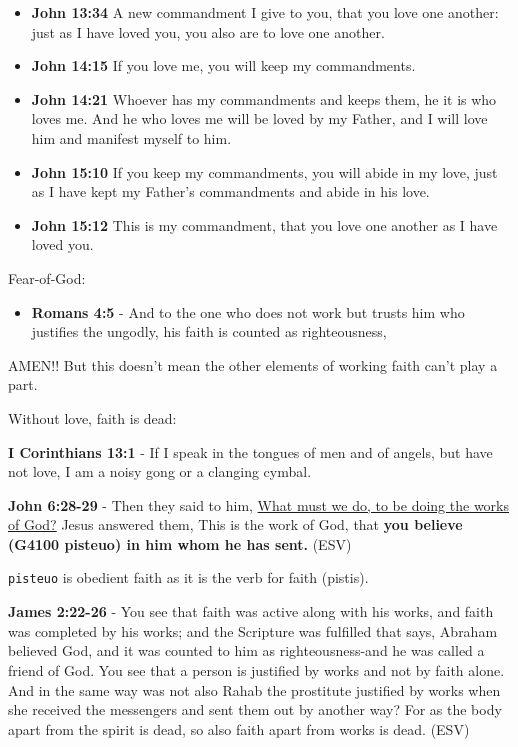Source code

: \documentclass[11pt]{article}
\begin{document}
\begin{itemize}
\item \textbf{John 13:34} A new commandment I give to you, that you love one another: just as I have loved you, you also are to love one another.
\item \textbf{John 14:15} If you love me, you will keep my commandments.
\item \textbf{John 14:21} Whoever has my commandments and keeps them, he it is who loves me. And he who loves me will be loved by my Father, and I will love him and manifest myself to him.
\item \textbf{John 15:10} If you keep my commandments, you will abide in my love, just as I have kept my Father's commandments and abide in his love.
\item \textbf{John 15:12} This is my commandment, that you love one another as I have loved you.
\end{itemize}

Fear-of-God:
\begin{itemize}
\item \textbf{Romans 4:5} - And to the one who does not work but trusts him who justifies the ungodly, his faith is counted as righteousness,
\end{itemize}

AMEN!! But this doesn't mean the other elements of working faith can't play a part.

Without love, faith is dead:

\textbf{I Corinthians 13:1} - If I speak in the tongues of men and of angels, but have not love, I am a noisy gong or a clanging cymbal.

\textbf{John 6:28-29} - Then they said to him, \uline{What must we do, to be doing the works of God?} Jesus answered them, This is the work of God, that \textbf{you believe (G4100 pisteuo) in him whom he has sent.} (ESV)

\texttt{pisteuo} is obedient faith as it is the verb for faith (pistis).

\textbf{James 2:22-26} - You see that faith was active along with his works, and faith was completed by his works; and the Scripture was fulfilled that says, Abraham believed God, and it was counted to him as righteousness-and he was called a friend of God. You see that a person is justified by works and not by faith alone. And in the same way was not also Rahab the prostitute justified by works when she received the messengers and sent them out by another way? For as the body apart from the spirit is dead, so also faith apart from works is dead. (ESV)
\end{document}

→ WHAT YOU NEED TO DO:
If an entry holds an image, omit that image and print the remainder exactly as it stands.

→ RESULT OF THE TASK:
Source code

: \documentclass[11pt]{article}
\begin{document}
\begin{itemize}
\item \textbf{John 13:34} A new commandment I give to you, that you love one another: just as I have loved you, you also are to love one another.
\item \textbf{John 14:15} If you love me, you will keep my commandments.
\item \textbf{John 14:21} Whoever has my commandments and keeps them, he it is who loves me. And he who loves me will be loved by my Father, and I will love him and manifest myself to him.
\item \textbf{John 15:10} If you keep my commandments, you will abide in my love, just as I have kept my Father's commandments and abide in his love.
\item \textbf{John 15:12} This is my commandment, that you love one another as I have loved you.
\end{itemize}

Fear-of-God:
\begin{itemize}
\item \textbf{Romans 4:5} - And to the one who does not work but trusts him who justifies the ungodly, his faith is counted as righteousness,
\end{itemize}

AMEN!! But this doesn't mean the other elements of working faith can't play a part.

Without love, faith is dead:

\textbf{I Corinthians 13:1} - If I speak in the tongues of men and of angels, but have not love, I am a noisy gong or a clanging cymbal.

\textbf{John 6:28-29} - Then they said to him, \uline{What must we do, to be doing the works of God?} Jesus answered them, This is the work of God, that \textbf{you believe (G4100 pisteuo) in him whom he has sent.} (ESV)

\texttt{pisteuo} is obedient faith as it is the verb for faith (pistis).

\textbf{James 2:22-26} - You see that faith was active along with his works, and faith was completed by his works; and the Scripture was fulfilled that says, Abraham believed God, and it was counted to him as righteousness-and he was called a friend of God. You see that a person is justified by works and not by faith alone. And in the same way was not also Rahab the prostitute justified by works when she received the messengers and sent them out by another way? For as the body apart from the spirit is dead, so also faith apart from works is dead. (ESV)
\end{document}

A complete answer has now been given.